Docket No. 59892. Promulgated January 31, 1933.

Petitioner, the parent corporation of an affiliated group, changed its accounting period from a calendar to a fiscal year ended June 30, and the affiliated group thereafter filed a consolidated return for the taxable year 1929. Held, such consolidated return was limited under article 14, Regulations 75 to the period January 1, 1929, to June 30, 1929, and petitioner's subsidiary whose fiscal year ended October 30, 1928, was required to file a return for the period November 1, 1928, to December 31, 1928, which period constituted its "third taxable year" in the application of a net loss sustained by it in 1927.

J. R. Little, Esq., for the petitioner.

W. H. Payne, Esq., for the respondent.

This proceeding arises on account of the determination by the Commissioner of a deficiency in petitioner's income tax for the period January 1 to June 30, 1929, in the amount of $1,231.04. It is alleged that the Commissioner erred in refusing to allow as a deduction a part of the net loss sustained by its subsidiary corporation, The Pioneer Asphalt Company, in 1927.

FINDINGS OF FACT.

The petitioner is an Illinois corporation, having its principal office at 365 East Illinois Street, Chicago, Illinois.

The facts are stipulated as follows:

Prior to October 31, 1928, the petitioner owned 99%% of the capital stock of the Pioneer Asphalt Company, but prior to the return filed for the period ending June 30, 1929, no consolidated return was filed, the Pioneer Asphalt Company having filed a separate return for the fiscal year ended October 31, 1928, and the petitioner having filed a separate return for the calendar year ending December 31, 1928.

Upon the request of the petitioner, dated May 28, 1929, permission was granted by the respondent for the said petitioner to change its taxable year from the calendar year to the fiscal year ended June 30, and the permission so granted by the respondent contained the provision that in order to effect the change the petitioner would be required to file a return on or before Sept. 15, 1929, covering the period Jan. 1, 1929 to June 30, 1929.

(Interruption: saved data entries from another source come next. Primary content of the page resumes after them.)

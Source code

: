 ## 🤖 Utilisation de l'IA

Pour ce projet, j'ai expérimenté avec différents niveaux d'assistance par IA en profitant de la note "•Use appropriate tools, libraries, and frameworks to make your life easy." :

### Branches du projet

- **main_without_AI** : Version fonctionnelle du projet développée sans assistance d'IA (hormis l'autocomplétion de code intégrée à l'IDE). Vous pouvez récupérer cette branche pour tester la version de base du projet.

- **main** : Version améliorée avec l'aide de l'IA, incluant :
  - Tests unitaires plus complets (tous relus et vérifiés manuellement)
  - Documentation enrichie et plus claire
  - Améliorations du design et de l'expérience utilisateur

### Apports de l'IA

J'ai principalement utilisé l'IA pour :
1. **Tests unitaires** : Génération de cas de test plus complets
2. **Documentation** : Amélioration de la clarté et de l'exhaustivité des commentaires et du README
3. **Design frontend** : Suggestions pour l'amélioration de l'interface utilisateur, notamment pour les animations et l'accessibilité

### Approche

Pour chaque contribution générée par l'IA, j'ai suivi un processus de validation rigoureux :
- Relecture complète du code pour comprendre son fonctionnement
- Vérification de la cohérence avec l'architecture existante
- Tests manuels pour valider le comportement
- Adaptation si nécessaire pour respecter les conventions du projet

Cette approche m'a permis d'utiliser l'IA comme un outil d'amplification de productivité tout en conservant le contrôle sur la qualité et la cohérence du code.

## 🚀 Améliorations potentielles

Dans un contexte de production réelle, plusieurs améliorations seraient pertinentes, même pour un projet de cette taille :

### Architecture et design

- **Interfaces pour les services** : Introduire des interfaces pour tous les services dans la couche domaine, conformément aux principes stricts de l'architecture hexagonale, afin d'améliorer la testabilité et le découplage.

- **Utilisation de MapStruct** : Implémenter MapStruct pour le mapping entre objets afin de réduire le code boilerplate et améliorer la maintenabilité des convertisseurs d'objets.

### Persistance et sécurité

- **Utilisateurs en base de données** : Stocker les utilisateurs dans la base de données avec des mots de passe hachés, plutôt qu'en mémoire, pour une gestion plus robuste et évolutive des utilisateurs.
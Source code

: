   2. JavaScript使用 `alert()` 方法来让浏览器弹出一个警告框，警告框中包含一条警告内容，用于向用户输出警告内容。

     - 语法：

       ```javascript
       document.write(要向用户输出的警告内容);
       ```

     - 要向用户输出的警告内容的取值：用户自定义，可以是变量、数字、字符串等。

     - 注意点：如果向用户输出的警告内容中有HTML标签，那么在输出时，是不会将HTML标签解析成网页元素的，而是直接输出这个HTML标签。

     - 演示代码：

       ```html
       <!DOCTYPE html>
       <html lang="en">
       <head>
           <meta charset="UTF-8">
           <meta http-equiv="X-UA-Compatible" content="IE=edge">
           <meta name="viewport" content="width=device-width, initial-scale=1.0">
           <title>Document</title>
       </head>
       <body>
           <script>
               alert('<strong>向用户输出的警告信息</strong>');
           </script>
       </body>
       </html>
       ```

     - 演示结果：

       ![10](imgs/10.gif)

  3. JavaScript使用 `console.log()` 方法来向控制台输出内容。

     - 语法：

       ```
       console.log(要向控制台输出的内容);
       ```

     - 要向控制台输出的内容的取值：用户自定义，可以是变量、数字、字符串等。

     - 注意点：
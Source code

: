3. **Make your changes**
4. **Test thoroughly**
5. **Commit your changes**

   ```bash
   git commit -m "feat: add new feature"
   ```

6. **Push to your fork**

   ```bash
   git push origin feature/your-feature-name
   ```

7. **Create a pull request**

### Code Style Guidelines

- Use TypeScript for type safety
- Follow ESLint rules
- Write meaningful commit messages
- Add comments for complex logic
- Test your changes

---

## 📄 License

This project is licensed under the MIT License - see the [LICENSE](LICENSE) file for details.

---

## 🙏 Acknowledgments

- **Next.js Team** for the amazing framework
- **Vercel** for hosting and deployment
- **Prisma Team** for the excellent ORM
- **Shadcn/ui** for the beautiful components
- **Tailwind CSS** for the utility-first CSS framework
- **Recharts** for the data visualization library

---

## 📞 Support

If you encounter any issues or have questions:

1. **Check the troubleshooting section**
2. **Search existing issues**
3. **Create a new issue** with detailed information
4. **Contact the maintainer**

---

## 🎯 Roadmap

For the period ending June 30, 1929, the petitioner; Wishnick-Tumpeer, Inc., New York; and the Pioneer Asphalt Company filed a consolidated return, which return included net income of the petitioner for the six months period January 1 to June 30, 1929 of $30,462.01; net income of Wishnick-Tumpeer, Inc., New York, for the period January 1 to June 30, 1929 of $20,433.10; and income of the Pioneer Asphalt Company for the eight months period November 1, 1928 to June 30, 1929, $4,285.86, the said $4,285.86 being arrived at by deducting from income of the Pioneer Asphalt Company for said period of $20,636.20, a statutory net loss for the fiscal year ended October 31, 1927 of

$16,350.34, no part of which statutory net loss had been used to offset the income for the fiscal year ended October 31, 1928, the net income for the said fiscal year ended October 31, 1928 having been completely offset by a statutory net loss sustained during the fiscal year ended October 31, 1926.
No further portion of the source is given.